Figure 6. Detailed analysis of NleG interactions with UBE2D2.

(A) Overlay of the ¹N-¹H HSQC spectrum of ¹⁵N-labeled NleG2-3[90–191] recorded at 25°C in the absence (red) and in the presence (lilac) of unlabeled UBE2D2 at a 1:1 protein ratio. The resonances of NleG2-3 residues significantly affected by UBE2D2 are labeled. (B) Ribbon diagram of the structure of reduced NleG2-3[90–191] (green) with residues whose NH resonances were severely line-broadened in ¹N-¹H HSQC spectra upon addition of UBE2D2 coloured purple. (C) Surface representation of (B). (D). Superimposition of AvrPtoB (PDB 2FD4, contact residues and backbone in bleu) and reduced NleG2-3[90–191] (predicted contact residues, purple and backbone, green), with both structures shown by ribbon diagrams, with selected secondary structure elements of NleG2-3[90–191] and selected residues from both structures labelled. (E) Immunoblot analysis using anti-ubiquitin antibodies of reactions performed in the presence of ATP, ubiquitin, E1, UBE2D2 and NleG2-3[90–191] variants. The NleG2-3 variants include the wild type (WT) fragments NleG2-3[55–191] and I121A, I121IK, L123K, L152A, L152K, P160A, P160K, E164K and D145K mutants.

Figure 7. Characterisation of UBE2D2 surface interacting with NleG2-3 and NleG5-1.
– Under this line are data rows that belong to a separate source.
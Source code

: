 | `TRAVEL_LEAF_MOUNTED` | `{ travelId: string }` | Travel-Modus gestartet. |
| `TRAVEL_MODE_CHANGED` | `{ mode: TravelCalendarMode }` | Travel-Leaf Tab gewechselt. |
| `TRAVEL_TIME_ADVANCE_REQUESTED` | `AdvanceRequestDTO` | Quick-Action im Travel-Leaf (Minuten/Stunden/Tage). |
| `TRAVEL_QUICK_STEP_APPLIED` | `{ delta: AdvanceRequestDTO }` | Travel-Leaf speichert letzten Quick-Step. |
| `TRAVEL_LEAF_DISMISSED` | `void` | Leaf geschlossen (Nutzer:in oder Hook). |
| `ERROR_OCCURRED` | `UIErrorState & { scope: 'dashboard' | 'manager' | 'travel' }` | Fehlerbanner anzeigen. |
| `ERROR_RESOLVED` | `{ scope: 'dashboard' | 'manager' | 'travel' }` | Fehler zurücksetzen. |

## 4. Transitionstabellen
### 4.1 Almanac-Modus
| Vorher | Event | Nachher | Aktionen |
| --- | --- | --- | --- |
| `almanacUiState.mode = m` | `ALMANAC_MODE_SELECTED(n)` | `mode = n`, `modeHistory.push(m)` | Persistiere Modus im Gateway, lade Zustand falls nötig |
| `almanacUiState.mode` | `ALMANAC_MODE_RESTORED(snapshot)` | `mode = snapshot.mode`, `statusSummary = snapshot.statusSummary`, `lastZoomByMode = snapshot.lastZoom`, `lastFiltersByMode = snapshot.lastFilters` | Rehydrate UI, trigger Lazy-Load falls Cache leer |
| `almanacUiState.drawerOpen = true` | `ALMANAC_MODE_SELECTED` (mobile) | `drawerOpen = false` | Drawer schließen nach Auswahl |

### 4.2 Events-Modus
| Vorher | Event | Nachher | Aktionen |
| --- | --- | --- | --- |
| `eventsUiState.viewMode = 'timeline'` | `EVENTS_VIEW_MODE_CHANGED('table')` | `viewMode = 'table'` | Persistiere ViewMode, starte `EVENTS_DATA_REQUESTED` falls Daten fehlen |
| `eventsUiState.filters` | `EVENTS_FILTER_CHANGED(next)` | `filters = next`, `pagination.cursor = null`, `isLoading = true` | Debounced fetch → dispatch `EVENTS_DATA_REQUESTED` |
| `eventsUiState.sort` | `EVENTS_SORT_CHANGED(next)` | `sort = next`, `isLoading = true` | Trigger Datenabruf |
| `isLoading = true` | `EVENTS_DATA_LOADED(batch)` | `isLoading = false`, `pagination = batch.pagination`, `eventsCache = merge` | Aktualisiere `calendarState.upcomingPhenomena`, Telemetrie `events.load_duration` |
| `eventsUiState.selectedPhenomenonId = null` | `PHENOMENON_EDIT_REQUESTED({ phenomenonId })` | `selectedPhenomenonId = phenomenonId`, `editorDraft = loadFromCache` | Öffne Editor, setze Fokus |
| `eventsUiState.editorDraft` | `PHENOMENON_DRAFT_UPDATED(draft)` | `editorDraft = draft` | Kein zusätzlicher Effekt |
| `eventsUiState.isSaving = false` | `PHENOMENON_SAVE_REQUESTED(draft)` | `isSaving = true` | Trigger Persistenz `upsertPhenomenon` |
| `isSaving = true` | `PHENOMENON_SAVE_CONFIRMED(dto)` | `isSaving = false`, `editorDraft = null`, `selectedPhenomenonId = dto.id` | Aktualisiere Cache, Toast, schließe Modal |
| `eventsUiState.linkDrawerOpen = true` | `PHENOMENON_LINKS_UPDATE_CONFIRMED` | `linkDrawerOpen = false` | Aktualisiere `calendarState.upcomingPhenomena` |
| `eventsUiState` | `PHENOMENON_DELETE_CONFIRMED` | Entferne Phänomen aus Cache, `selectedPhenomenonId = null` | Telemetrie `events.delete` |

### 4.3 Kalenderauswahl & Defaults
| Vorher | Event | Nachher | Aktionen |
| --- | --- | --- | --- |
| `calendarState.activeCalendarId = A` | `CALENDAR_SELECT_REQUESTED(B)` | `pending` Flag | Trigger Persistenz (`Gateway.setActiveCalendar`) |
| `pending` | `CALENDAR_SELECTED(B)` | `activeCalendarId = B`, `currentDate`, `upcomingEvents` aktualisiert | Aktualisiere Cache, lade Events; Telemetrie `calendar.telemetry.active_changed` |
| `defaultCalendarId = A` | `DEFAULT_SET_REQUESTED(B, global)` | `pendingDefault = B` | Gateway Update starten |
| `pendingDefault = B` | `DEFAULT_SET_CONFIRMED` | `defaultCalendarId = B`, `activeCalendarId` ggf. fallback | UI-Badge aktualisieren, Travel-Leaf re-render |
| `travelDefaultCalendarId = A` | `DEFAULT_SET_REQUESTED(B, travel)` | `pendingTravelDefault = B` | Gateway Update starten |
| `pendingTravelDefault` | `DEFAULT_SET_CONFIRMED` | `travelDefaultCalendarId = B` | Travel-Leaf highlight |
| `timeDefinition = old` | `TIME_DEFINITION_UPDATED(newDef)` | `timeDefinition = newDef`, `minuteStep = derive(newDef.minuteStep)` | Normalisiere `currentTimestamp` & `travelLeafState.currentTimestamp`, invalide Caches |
(A) Alignment of the E3 ligase domains of reduced NleG2-3[90–191] (green) with the CHIP U-box/UBE2D2 complex (PDB 2OXQ) (yellow for the CHIP U-box, cyan for the E2 enzyme), as shown using ribbon diagrams. The transparent surface of reduced NleG2-3[90–191] is also shown. As with Figure 6, residues in NleG2-3[90–191] whose NH resonances were severely line-broadened in ¹N-¹H HSQC spectrum upon addition of UBE2D2 are coloured purple. Selected residues in UBE2D2 are shown by a stick representation and labelled, and selected secondary structure elements on the NleG2-3[90–191] ribbon are also labelled. (B) Immunoblot analysis using anti-ubiquitin antibodies of reactions performed in the presence of ATP, ubiquitin, E1, NleG5-1[1–213] (top and middle panels) or NleG2-3[90–191] (lower panel) and UBE2D2 wild type (WT) or its R5A, F62A and K63A variants. Samples were incubated at 30°C for the indicated time. (C) Determination of dissociation constants of NleG5-1[1–213] interactions with UBE2D2 wild type (WT) or its R5A, F62A and K63A variants. The change in fluorescence polarisation of fluorescein-labelled UBE2D2 and its variants is plotted as a function of NleG5-1[1–213] concentration with error bars indicating standard deviation.